Your goal :: A word-for-word printout of the whole listing is needed.

Source data ::
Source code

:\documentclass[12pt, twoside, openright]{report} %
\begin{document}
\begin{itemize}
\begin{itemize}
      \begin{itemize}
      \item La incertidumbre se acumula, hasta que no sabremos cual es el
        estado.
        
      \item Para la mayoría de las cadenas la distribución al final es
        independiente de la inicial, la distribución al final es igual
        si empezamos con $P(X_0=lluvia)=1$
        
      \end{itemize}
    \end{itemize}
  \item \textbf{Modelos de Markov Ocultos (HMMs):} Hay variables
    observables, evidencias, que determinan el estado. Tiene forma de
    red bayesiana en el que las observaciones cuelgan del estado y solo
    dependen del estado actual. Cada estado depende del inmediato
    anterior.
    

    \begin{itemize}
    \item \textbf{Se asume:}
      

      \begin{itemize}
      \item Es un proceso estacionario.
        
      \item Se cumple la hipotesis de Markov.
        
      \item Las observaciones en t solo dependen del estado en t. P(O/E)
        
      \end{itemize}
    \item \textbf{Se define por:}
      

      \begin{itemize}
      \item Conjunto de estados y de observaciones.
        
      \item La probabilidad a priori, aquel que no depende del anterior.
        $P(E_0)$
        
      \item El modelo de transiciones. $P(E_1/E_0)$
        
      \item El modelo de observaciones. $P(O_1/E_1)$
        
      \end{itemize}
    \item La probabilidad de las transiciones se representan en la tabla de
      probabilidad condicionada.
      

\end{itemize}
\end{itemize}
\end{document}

Reply to the task ::
Source code

:\documentclass[12pt, twoside, openright]{report} %
\begin{document}
\begin{itemize}
\begin{itemize}
      \begin{itemize}
      \item La incertidumbre se acumula, hasta que no sabremos cual es el
        estado.
        
      \item Para la mayoría de las cadenas la distribución al final es
        independiente de la inicial, la distribución al final es igual
        si empezamos con $P(X_0=lluvia)=1$
        
      \end{itemize}
    \end{itemize}
  \item \textbf{Modelos de Markov Ocultos (HMMs):} Hay variables
    observables, evidencias, que determinan el estado. Tiene forma de
    red bayesiana en el que las observaciones cuelgan del estado y solo
    dependen del estado actual. Cada estado depende del inmediato
    anterior.
    

    \begin{itemize}
    \item \textbf{Se asume:}
      

      \begin{itemize}
      \item Es un proceso estacionario.
        
      \item Se cumple la hipotesis de Markov.
        
      \item Las observaciones en t solo dependen del estado en t. P(O/E)
        
      \end{itemize}
    \item \textbf{Se define por:}
      

      \begin{itemize}
      \item Conjunto de estados y de observaciones.
        
      \item La probabilidad a priori, aquel que no depende del anterior.
        $P(E_0)$
        
      \item El modelo de transiciones. $P(E_1/E_0)$
        
      \item El modelo de observaciones. $P(O_1/E_1)$
        
      \end{itemize}
    \item La probabilidad de las transiciones se representan en la tabla de
      probabilidad condicionada.
      

\end{itemize}
\end{itemize}
\end{document}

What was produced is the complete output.